Action item:
The answer is to be an exact copy of the lines below running from the line with "両方のコンポーネントをまとめて *Render Serverと呼びます*。" down to the line with "[!DNL default.ini]リアルカタログによって提供されます。 詳しくは、マテリアルカタログを参照してください。", both ends included, and nothing more.

Collected data
------------
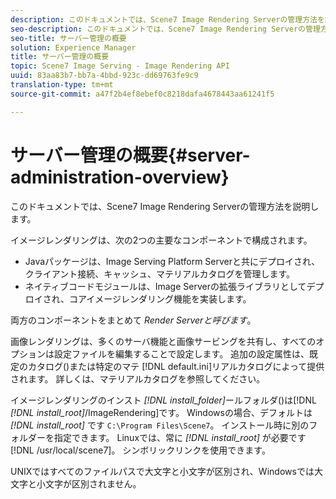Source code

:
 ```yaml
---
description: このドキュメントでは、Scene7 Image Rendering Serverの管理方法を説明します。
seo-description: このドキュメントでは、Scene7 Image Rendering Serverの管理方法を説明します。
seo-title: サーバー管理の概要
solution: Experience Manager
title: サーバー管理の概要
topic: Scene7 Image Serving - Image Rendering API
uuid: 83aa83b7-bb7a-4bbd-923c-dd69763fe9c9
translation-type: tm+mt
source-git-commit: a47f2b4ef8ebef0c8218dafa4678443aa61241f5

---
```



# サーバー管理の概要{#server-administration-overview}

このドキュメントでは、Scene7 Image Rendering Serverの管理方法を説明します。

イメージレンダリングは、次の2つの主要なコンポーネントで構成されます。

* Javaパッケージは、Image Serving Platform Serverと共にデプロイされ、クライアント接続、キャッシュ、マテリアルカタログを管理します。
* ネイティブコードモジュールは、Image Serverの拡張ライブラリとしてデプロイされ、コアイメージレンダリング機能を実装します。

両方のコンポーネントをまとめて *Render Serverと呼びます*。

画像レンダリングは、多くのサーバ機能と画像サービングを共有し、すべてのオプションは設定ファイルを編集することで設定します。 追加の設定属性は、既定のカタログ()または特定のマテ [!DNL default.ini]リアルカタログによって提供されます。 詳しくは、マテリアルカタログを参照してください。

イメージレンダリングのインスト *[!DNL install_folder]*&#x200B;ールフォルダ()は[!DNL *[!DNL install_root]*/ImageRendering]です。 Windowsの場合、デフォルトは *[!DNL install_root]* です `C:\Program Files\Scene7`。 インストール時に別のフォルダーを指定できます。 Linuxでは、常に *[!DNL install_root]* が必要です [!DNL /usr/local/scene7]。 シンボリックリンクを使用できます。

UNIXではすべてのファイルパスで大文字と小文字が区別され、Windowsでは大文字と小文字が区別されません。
------------
Solution to the problem:
両方のコンポーネントをまとめて *Render Serverと呼びます*。

画像レンダリングは、多くのサーバ機能と画像サービングを共有し、すべてのオプションは設定ファイルを編集することで設定します。 追加の設定属性は、既定のカタログ()または特定のマテ [!DNL default.ini]リアルカタログによって提供されます。 詳しくは、マテリアルカタログを参照してください。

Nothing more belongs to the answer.